Tantissimi temi trattati, molto equilibrio nel farlo, ma soprattutto alcune posizioni molto chiare sul panorama generale della situazione in Turkish Airlines Euroleague.

 

 

Sulle decisioni delle ultime riunioni di Eurolega, poi a volte trattate diversamente a mezzo stampa da alcuni protagonisti…

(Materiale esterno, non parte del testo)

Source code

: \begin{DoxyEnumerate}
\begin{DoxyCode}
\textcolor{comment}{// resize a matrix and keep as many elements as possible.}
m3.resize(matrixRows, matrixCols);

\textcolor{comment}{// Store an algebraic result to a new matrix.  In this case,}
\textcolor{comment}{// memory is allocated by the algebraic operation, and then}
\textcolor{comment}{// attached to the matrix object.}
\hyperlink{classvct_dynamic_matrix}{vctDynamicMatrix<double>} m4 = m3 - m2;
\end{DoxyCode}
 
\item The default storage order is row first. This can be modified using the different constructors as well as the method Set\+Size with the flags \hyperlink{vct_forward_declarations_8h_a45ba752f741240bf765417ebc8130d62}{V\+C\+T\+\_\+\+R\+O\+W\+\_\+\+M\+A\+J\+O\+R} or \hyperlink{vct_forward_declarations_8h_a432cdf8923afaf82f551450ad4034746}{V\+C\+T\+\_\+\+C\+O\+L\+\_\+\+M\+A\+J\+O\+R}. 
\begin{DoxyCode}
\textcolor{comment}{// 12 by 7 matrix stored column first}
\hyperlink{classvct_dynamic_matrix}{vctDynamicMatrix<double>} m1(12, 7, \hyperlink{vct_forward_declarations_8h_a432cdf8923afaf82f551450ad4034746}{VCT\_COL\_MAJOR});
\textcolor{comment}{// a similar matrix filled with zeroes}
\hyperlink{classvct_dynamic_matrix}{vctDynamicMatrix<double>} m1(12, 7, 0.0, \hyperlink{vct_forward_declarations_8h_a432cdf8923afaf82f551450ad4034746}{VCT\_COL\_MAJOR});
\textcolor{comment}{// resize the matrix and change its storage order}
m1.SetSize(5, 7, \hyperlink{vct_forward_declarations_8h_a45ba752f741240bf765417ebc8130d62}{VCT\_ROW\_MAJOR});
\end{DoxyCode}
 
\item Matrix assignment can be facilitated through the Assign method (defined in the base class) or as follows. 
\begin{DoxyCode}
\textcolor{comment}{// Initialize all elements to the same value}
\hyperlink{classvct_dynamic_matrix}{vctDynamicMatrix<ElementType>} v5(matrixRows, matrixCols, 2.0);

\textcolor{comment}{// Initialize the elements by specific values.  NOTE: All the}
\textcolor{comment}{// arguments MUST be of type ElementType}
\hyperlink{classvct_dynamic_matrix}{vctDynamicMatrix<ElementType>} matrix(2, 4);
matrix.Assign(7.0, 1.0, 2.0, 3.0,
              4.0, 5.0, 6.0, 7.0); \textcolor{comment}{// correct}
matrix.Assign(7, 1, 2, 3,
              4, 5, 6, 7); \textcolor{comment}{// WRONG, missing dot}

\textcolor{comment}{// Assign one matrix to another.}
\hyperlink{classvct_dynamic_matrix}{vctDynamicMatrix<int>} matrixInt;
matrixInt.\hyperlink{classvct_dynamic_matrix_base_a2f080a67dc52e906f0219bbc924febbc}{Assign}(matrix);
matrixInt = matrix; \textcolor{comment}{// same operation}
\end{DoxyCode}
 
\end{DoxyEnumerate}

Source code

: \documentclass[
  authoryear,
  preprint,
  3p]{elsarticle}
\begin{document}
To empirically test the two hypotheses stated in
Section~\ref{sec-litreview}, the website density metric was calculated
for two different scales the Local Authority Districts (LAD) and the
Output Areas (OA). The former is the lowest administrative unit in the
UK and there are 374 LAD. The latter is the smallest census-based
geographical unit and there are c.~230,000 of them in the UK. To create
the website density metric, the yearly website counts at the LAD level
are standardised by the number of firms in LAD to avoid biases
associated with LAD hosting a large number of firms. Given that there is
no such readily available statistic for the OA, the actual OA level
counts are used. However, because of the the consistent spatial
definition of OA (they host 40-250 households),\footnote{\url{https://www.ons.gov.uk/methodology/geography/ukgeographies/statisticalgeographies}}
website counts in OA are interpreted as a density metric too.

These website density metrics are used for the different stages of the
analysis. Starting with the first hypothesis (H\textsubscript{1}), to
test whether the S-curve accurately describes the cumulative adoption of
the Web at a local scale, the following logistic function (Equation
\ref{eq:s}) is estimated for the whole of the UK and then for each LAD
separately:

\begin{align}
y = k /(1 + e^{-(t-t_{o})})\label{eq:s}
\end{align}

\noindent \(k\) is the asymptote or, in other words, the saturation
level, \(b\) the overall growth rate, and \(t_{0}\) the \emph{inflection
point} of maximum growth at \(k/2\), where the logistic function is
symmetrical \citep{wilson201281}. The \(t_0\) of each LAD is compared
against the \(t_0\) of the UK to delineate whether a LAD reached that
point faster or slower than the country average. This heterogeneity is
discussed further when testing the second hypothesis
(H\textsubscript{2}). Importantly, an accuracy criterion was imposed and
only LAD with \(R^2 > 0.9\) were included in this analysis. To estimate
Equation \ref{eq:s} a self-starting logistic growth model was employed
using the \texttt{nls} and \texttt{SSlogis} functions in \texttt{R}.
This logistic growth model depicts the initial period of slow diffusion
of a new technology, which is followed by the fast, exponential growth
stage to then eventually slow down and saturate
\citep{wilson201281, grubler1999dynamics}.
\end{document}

«La forza  dell’Eurolega è stata ed è la capacità di scegliere e decidere insieme. La discussione sulla situazione attuale è stata condivisa. Il piano di lavoro è concordato nella massima trasparenza. La priorità è la salute dei protagonisti e di tutti».

«Cerchiamo come ogni organizzazione di proteggere gli assets economici del nostro prodotto. Minimizzare il danno della crisi pandemica è fondamentale. Ma oggi abbiamo mille questioni che non hanno ancora una risposta, dipenderà dal futuro».

«Decidiamo cercando di raggiungere l’unanimità, altrimenti vi è una maggioranza, che rispetta le idee costruttive di chi non è d’accordo. Ma sul voler riprendere la stagione non ci sono stati “se” e “ma”, la fotografia della posizione dei club è omogenea, tutti conoscono bene la situazione».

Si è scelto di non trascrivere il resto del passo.